I want to prove that $Map_K$ is an abelian category, for this I have to prove that each morphism in $Map_K$ admits Kernel and cokernel but I dont Know how to define this.
I suggest you read about functor categories since this fact is a special case of something much more general.
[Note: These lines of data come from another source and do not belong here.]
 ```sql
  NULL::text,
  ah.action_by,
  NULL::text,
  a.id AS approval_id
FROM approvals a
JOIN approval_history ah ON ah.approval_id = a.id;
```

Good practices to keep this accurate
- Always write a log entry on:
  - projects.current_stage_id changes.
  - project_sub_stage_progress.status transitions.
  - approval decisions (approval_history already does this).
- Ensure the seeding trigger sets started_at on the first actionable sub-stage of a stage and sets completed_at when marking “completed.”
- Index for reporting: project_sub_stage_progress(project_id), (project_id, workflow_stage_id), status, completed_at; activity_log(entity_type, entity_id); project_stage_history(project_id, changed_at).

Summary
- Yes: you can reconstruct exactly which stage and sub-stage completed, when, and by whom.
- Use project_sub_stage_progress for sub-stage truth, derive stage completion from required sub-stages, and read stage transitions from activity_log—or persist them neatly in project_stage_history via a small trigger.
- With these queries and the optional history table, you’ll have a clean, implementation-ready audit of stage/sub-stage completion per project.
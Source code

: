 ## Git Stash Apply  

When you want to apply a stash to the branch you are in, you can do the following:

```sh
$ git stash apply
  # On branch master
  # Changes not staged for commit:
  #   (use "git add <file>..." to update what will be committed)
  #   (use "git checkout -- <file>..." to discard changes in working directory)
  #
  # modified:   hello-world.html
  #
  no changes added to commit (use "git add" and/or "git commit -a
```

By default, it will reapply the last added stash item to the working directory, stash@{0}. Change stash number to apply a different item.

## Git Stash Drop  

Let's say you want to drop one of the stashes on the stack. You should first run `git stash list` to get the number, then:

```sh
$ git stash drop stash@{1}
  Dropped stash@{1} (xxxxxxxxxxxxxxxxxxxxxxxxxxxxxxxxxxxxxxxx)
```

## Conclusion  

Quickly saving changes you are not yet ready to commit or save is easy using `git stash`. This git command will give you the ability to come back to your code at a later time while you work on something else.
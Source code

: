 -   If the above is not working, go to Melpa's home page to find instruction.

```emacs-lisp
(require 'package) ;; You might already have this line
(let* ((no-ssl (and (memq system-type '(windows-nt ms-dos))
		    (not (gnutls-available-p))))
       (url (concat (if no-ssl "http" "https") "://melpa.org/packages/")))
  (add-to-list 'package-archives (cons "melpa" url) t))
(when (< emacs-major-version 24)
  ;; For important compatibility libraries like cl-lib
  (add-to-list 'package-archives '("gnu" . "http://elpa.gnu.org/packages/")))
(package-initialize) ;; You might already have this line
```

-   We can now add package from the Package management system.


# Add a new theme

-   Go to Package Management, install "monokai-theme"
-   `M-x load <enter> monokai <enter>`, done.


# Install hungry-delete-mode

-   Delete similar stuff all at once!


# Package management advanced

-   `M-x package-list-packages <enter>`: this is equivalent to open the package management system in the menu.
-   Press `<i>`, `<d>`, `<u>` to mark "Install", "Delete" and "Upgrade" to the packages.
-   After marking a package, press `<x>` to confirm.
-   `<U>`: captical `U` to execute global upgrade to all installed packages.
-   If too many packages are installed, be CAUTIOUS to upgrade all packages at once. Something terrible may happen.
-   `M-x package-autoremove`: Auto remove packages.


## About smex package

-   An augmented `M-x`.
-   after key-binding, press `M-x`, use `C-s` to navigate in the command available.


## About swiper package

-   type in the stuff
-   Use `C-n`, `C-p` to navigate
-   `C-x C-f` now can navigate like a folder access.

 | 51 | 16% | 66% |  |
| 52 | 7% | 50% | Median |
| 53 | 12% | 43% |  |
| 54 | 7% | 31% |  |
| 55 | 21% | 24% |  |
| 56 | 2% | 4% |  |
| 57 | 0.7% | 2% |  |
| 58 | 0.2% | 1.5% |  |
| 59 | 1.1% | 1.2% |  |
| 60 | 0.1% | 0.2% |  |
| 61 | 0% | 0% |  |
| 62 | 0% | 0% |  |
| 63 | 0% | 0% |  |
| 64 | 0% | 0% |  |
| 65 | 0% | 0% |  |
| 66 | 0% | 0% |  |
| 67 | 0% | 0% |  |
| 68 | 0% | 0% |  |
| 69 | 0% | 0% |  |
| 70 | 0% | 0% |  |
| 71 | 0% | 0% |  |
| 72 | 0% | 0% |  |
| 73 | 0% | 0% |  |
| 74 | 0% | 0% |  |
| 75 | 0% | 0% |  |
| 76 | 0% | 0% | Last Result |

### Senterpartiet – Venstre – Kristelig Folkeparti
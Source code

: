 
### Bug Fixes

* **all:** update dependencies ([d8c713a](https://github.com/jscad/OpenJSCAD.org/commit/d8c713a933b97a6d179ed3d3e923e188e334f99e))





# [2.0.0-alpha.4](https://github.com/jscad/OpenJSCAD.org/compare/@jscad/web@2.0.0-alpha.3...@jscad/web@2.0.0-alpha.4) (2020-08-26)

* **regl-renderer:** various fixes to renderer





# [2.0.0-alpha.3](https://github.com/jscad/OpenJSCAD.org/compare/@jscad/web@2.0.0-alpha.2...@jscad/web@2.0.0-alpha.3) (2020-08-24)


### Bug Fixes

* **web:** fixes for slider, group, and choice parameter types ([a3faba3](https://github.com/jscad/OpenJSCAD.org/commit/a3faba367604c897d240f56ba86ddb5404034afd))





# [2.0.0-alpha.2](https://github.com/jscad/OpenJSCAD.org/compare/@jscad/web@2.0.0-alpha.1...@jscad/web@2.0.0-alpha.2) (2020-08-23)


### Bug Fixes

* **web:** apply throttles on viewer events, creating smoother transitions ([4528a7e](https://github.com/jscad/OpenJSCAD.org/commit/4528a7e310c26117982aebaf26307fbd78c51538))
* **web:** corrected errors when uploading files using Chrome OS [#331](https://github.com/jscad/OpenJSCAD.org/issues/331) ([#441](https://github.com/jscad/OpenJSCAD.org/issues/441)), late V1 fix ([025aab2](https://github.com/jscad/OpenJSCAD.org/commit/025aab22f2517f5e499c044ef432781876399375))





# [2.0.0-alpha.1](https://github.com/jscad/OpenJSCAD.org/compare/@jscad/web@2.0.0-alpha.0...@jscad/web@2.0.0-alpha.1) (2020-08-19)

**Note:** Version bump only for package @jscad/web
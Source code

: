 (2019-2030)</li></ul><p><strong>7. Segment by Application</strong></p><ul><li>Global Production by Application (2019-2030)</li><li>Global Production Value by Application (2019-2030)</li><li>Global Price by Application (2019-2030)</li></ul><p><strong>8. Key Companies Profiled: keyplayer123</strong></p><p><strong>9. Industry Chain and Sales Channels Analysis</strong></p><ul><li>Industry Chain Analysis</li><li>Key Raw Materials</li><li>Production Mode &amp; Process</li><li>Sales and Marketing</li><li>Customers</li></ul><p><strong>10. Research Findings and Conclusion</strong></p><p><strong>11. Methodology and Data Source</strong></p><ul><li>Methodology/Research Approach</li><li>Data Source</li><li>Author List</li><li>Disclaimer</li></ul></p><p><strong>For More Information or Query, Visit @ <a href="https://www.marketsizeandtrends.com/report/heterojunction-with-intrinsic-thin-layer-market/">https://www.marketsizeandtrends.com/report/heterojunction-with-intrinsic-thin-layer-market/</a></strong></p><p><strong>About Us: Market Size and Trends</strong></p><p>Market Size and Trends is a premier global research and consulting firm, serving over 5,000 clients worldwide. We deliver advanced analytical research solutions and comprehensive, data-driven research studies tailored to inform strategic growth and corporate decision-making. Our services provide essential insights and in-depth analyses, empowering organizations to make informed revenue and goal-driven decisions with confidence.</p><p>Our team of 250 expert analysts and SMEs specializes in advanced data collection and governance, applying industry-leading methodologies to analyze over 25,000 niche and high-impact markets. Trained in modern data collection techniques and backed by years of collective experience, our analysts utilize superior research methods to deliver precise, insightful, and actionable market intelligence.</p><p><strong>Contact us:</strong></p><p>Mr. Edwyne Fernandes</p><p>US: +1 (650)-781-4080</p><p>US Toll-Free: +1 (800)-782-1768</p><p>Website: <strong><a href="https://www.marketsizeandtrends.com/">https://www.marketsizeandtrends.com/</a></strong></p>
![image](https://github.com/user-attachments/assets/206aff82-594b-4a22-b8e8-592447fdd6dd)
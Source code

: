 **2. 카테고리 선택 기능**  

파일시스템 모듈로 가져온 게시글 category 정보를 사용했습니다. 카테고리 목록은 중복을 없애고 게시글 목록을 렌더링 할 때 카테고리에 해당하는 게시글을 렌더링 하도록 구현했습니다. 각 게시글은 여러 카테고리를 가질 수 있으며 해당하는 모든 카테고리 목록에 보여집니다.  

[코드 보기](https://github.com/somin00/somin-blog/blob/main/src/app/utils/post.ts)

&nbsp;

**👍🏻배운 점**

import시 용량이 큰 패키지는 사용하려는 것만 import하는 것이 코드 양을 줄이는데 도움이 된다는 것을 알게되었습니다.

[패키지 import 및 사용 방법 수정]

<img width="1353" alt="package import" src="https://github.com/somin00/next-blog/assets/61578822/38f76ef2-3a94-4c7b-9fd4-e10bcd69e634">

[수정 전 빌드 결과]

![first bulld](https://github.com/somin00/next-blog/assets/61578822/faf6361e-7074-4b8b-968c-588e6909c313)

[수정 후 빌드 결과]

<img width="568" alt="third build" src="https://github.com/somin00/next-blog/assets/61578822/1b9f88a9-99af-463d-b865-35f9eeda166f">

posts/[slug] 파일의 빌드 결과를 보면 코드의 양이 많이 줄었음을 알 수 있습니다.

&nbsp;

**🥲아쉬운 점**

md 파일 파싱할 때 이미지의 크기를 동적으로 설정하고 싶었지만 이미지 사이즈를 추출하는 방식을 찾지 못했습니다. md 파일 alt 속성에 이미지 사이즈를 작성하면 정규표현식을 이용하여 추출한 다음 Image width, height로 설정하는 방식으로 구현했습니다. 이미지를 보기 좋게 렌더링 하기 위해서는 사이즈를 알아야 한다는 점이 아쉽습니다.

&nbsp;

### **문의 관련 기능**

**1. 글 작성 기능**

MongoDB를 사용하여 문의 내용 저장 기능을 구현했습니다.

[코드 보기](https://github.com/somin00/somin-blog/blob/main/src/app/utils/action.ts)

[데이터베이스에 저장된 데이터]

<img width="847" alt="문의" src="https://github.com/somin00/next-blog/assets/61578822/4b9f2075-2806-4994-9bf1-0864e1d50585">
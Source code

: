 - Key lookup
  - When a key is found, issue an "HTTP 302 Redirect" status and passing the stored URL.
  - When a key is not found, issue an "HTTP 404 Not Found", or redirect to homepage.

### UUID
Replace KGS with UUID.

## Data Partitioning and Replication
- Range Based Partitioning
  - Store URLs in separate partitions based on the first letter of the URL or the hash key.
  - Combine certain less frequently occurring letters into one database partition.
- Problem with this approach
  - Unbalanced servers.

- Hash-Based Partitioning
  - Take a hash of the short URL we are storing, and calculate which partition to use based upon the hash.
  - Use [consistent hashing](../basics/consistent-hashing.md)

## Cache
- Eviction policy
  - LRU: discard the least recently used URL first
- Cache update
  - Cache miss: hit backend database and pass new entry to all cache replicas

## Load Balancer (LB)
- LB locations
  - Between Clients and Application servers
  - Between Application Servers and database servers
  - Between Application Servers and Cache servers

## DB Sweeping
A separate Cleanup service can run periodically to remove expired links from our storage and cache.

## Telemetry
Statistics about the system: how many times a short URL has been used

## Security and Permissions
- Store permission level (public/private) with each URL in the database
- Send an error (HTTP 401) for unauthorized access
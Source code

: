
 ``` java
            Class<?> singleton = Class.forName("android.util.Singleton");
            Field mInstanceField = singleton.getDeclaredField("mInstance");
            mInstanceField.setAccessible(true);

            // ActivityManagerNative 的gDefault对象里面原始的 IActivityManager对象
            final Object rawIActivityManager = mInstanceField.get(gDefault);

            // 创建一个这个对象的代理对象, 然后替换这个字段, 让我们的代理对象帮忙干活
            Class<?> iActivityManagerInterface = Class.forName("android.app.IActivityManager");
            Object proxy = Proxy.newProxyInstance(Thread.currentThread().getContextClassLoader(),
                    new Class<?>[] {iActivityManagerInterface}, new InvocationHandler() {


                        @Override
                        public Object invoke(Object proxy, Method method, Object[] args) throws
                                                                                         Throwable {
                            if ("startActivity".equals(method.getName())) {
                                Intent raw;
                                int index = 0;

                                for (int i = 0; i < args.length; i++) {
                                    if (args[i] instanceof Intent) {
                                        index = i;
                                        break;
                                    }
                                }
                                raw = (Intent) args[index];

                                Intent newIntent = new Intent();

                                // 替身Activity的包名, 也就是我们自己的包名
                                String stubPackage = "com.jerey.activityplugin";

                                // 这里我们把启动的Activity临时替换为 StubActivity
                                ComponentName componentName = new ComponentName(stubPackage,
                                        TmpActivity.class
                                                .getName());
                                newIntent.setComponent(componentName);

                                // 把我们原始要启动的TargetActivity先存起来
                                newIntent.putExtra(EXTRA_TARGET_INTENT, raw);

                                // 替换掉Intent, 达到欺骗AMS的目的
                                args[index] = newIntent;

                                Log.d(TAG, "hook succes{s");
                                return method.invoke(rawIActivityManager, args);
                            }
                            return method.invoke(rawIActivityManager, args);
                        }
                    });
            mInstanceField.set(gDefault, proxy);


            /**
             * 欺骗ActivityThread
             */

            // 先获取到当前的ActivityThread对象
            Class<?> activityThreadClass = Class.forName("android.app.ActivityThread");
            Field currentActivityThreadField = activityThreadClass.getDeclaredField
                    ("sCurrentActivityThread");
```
However, to explicitly answer your question the kernel of $(h_1,h_2): (V,W,f) \to (V',W',f')$ is $(\ker(h_1),\ker(h_2)) : (\text{Ker}(h_1),\text{Ker}(h_2),\bar f) \to (V,W,f)$ where $\ker(h_1) : \text{Ker}(h_1)\to V$ and $\ker(h_2) : \text{Ker}(h_2)\to W$ are the kernels of $h_1$ and $h_2$, and $\bar f : \text{Ker}(h_1)\to \text{Ker}(h_2)$ is the unique morphism such that $\ker(h_2) \bar f = f\ker(h_1)$ which exists by the universal property of $\ker(h_2)$ since $h_2 (f \ker(h_1)) = f'h_1 \ker{h_1}=0$. The construction of cokernels is dual.